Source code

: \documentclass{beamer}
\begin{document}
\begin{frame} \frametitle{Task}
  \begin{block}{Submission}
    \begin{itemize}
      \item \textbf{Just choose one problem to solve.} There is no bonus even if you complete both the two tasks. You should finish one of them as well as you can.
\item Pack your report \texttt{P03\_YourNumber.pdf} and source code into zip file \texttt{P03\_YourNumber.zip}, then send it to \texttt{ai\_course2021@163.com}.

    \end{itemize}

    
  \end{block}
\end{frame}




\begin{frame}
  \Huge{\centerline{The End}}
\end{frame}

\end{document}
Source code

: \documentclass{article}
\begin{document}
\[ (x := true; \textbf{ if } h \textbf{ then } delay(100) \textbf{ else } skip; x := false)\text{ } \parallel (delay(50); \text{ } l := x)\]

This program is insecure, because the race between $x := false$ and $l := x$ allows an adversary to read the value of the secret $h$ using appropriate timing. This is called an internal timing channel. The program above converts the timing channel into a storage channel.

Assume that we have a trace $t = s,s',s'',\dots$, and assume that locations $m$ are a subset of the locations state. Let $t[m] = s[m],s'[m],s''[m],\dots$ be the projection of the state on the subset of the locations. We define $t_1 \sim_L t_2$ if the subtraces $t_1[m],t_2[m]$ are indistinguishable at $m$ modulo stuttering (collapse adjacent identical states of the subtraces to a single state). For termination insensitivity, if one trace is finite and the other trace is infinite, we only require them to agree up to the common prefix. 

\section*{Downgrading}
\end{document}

> [Exercise prompt]: In the answer, give the lines from the first line of the data through the line with "This program is", exactly as they appear and with no additions.

> [Output]:
Source code

: \documentclass{beamer}
\begin{document}
\begin{frame} \frametitle{Task}
  \begin{block}{Submission}
    \begin{itemize}
      \item \textbf{Just choose one problem to solve.} There is no bonus even if you complete both the two tasks. You should finish one of them as well as you can.
\item Pack your report \texttt{P03\_YourNumber.pdf} and source code into zip file \texttt{P03\_YourNumber.zip}, then send it to \texttt{ai\_course2021@163.com}.

    \end{itemize}

    
  \end{block}
\end{frame}




\begin{frame}
  \Huge{\centerline{The End}}
\end{frame}

\end{document}
Source code

: \documentclass{article}
\begin{document}
\[ (x := true; \textbf{ if } h \textbf{ then } delay(100) \textbf{ else } skip; x := false)\text{ } \parallel (delay(50); \text{ } l := x)\]

This program is insecure, because the race between $x := false$ and $l := x$ allows an adversary to read the value of the secret $h$ using appropriate timing. This is called an internal timing channel. The program above converts the timing channel into a storage channel.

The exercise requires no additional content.